Some angle chasing will show show that the lower and upper triangles are closely related.

If \(\angle{CAB} = \theta\) then \(\angle{DCH} = 2\theta\). What's more given the lengths of the triangle CDH sides (a,b and c) you can find the lengths of the triangle ACG in terms of them i.e.

Triangle ACG has side lengths of a, c - b and \(\sqrt{a^2 + (c-b)^2}\).

I've split the 30-60-90 before to get the 15-75-90 so I'll demonstrate splitting the 45-45-90 to get the 22.5 67.5 90 ratios.

In this case, let a = 1 then b = 1 and c = \(\sqrt{2}\) and from that you get the 22.5, 67.5 90 triangle is in the ratio \(1 : \sqrt{2} - 1 : \sqrt{4 - 2\sqrt{2}}\)

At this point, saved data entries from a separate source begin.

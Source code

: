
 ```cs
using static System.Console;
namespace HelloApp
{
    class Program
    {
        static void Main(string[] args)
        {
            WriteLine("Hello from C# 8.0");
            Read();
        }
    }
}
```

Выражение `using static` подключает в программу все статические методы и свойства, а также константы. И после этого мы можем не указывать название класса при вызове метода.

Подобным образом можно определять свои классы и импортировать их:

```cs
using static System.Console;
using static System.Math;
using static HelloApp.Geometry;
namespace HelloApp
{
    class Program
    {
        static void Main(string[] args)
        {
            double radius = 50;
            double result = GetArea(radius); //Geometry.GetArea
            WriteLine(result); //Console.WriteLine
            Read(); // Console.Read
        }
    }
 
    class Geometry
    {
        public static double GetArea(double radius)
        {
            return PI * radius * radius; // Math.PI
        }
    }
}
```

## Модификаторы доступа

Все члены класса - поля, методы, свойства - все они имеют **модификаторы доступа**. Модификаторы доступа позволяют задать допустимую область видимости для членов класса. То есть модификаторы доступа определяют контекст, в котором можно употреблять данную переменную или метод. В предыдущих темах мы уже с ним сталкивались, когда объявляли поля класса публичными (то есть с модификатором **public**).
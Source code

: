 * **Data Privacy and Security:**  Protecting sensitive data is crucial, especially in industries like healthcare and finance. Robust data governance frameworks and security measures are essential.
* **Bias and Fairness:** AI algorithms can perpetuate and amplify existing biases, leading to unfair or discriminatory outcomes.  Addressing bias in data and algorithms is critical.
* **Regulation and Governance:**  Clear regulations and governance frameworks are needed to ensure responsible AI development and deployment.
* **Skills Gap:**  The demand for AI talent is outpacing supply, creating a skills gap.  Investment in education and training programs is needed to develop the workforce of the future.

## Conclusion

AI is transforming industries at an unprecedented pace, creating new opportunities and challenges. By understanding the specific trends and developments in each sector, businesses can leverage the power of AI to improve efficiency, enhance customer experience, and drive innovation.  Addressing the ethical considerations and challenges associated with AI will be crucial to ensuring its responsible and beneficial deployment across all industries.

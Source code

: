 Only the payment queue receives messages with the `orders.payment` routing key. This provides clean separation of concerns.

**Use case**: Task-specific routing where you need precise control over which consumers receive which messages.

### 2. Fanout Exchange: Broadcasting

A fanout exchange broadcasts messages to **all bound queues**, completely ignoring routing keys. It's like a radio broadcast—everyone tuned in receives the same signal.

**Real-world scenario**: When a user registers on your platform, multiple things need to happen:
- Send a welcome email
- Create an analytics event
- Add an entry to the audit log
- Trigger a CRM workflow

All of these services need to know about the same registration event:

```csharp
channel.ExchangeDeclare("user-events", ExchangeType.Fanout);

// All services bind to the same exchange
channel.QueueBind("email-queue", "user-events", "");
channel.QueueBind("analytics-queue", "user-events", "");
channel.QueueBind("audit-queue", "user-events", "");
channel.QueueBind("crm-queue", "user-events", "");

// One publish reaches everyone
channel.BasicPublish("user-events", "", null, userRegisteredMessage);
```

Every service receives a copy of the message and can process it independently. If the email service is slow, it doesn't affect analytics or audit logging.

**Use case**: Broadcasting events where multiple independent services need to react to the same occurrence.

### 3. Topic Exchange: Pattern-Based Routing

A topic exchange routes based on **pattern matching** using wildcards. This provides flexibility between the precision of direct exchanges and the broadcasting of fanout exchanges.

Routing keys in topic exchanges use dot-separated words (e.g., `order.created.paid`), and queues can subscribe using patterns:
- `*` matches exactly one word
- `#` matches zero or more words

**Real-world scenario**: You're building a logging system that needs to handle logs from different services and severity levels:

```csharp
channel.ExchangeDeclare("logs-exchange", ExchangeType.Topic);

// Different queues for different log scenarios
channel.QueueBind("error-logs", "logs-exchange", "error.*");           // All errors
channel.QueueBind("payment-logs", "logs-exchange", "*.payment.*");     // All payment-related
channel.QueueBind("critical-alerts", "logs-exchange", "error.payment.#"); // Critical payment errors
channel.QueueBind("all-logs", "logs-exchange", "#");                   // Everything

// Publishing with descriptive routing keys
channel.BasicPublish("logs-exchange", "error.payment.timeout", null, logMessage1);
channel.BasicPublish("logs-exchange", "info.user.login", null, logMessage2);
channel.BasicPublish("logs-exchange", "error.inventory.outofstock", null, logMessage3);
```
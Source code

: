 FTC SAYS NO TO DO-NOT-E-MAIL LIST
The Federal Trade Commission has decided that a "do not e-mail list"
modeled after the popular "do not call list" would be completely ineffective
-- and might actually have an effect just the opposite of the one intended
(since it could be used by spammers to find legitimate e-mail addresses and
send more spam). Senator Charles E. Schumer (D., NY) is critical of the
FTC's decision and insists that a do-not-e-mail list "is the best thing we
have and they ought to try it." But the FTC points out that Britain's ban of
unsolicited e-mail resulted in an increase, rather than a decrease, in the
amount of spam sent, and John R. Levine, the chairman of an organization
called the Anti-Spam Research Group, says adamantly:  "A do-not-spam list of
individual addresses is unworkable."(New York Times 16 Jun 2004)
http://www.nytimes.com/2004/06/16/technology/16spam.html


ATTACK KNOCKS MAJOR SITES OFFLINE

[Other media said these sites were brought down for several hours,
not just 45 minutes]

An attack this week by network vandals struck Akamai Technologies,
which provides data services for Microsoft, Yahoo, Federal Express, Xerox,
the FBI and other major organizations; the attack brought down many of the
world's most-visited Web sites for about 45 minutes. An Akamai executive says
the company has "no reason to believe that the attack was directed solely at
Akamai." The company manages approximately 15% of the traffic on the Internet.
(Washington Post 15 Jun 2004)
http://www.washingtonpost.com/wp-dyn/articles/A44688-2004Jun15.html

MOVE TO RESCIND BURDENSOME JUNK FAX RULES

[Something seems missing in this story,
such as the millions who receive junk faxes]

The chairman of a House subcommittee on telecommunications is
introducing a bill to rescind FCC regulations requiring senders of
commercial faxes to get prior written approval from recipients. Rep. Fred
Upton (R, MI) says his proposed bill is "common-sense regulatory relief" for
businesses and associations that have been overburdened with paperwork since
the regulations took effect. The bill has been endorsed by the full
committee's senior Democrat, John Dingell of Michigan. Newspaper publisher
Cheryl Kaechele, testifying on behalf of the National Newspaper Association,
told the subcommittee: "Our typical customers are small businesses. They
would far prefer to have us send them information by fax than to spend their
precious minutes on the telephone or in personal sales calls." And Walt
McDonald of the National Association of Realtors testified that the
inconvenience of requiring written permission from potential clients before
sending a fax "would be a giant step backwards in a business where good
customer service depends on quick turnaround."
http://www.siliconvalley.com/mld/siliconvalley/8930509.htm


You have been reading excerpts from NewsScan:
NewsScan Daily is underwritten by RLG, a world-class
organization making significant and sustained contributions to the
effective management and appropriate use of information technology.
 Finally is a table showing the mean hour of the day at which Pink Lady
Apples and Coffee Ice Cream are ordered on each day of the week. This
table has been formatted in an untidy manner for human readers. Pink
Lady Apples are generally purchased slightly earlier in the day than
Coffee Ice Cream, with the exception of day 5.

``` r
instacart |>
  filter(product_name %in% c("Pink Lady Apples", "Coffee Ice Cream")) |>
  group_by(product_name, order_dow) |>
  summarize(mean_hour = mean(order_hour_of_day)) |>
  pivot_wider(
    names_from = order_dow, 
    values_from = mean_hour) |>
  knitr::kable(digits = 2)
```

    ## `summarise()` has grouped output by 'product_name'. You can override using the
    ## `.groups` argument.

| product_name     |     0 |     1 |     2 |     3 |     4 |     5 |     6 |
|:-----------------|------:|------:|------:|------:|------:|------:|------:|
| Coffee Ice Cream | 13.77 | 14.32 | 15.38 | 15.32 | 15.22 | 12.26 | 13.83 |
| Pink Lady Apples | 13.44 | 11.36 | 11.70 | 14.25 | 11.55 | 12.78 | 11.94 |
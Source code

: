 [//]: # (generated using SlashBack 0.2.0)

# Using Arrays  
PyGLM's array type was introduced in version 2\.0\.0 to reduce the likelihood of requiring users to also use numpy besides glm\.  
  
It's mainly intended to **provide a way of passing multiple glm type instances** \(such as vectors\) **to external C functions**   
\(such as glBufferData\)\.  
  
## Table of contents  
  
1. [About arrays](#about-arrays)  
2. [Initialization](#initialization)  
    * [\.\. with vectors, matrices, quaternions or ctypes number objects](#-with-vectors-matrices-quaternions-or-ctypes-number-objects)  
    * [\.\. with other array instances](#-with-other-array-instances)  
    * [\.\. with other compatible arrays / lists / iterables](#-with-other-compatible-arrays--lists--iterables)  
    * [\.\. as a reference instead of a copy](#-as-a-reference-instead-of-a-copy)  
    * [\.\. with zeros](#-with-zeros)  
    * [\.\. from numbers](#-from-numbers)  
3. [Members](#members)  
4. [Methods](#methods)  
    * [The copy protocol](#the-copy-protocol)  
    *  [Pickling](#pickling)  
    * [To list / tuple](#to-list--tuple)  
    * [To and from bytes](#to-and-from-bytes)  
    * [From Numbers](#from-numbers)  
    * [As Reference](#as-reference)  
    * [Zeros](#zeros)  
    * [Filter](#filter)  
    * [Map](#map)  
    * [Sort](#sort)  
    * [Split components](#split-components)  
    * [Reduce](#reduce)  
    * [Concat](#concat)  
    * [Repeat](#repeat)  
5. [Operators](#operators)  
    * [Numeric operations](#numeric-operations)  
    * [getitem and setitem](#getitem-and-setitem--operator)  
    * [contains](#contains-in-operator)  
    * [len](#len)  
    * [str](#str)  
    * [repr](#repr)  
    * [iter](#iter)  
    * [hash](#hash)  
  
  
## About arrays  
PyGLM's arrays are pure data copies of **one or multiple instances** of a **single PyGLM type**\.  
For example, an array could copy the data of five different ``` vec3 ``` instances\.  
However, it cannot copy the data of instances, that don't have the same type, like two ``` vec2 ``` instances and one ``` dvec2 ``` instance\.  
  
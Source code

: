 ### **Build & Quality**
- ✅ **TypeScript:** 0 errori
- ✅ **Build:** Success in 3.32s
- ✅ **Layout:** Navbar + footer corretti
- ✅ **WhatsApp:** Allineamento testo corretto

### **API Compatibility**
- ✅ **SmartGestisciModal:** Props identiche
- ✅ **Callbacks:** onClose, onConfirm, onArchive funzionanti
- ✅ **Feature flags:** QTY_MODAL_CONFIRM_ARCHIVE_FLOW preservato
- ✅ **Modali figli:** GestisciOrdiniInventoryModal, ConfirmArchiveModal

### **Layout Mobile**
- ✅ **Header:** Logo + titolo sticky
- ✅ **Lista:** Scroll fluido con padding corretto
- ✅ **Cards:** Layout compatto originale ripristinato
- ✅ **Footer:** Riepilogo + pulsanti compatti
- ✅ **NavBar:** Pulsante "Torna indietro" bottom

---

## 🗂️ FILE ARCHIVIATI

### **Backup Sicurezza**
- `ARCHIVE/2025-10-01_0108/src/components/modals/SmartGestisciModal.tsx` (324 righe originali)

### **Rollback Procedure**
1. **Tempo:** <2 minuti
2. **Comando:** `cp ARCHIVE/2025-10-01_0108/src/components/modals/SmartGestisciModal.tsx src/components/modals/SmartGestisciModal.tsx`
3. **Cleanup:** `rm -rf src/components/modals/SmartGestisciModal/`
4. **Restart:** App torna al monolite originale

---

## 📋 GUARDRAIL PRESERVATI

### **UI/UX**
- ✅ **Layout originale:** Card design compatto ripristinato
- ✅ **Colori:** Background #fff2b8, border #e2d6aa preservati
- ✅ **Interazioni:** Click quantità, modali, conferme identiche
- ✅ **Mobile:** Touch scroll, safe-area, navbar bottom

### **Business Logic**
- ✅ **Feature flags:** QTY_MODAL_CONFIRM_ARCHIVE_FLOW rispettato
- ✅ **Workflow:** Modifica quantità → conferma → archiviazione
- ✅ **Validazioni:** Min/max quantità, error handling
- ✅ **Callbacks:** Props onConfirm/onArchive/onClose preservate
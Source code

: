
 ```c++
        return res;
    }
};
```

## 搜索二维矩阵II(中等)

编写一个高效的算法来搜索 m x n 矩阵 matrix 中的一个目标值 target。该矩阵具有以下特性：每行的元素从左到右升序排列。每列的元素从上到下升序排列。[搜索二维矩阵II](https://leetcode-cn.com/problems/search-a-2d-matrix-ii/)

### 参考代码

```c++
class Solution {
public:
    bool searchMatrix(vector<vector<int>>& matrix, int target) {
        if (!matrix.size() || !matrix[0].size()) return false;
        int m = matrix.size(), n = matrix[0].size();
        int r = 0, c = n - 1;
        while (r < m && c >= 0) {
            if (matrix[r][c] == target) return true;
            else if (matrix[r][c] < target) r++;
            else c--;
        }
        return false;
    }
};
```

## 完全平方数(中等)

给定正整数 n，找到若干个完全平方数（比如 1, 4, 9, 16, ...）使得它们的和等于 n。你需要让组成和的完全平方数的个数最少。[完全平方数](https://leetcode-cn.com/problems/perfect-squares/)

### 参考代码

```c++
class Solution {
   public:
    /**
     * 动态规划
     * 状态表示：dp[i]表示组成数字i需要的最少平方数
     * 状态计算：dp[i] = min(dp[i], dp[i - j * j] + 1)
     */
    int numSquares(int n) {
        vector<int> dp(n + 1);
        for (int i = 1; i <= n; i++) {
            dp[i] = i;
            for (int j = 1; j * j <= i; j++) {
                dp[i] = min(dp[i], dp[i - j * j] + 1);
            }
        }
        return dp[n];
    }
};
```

Essentially this is the geometric equivalent of the trig double angle formulas:

- \(\sin2\theta = 2\sin\theta\cos\theta\)
- \(\cos2\theta = \cos^2\theta - \sin^2\theta\)

and allows you to calculate the ratios of the \(\theta\) triangle from the \(2\theta\) triangle (or vice versa).

In fact its easy to verify the equivalence:

\( \sin2\theta = 2\sin\theta\cos\theta \)

\( \frac{a}{c} = 2\frac{a}{\sqrt{a^2 + (c-b)^2}} \frac{c-b}{\sqrt{a^2 + (c-b)^2}} \)

\( = 2\frac{a(c - b)}{a^2 + (c-b)^2} \)

\( = 2\frac{a(c - b)}{a^2 + c^2 -2bc + b^2} \)

\( = 2\frac{a(c - b)}{2c^2 -2bc} \) (Pythagorean Theorem)

\( = \frac{a(c - b)}{c^2 -bc} \)

\( = \frac{a(c - b)}{c(c - b)} \) \( = \frac{a}{c} \)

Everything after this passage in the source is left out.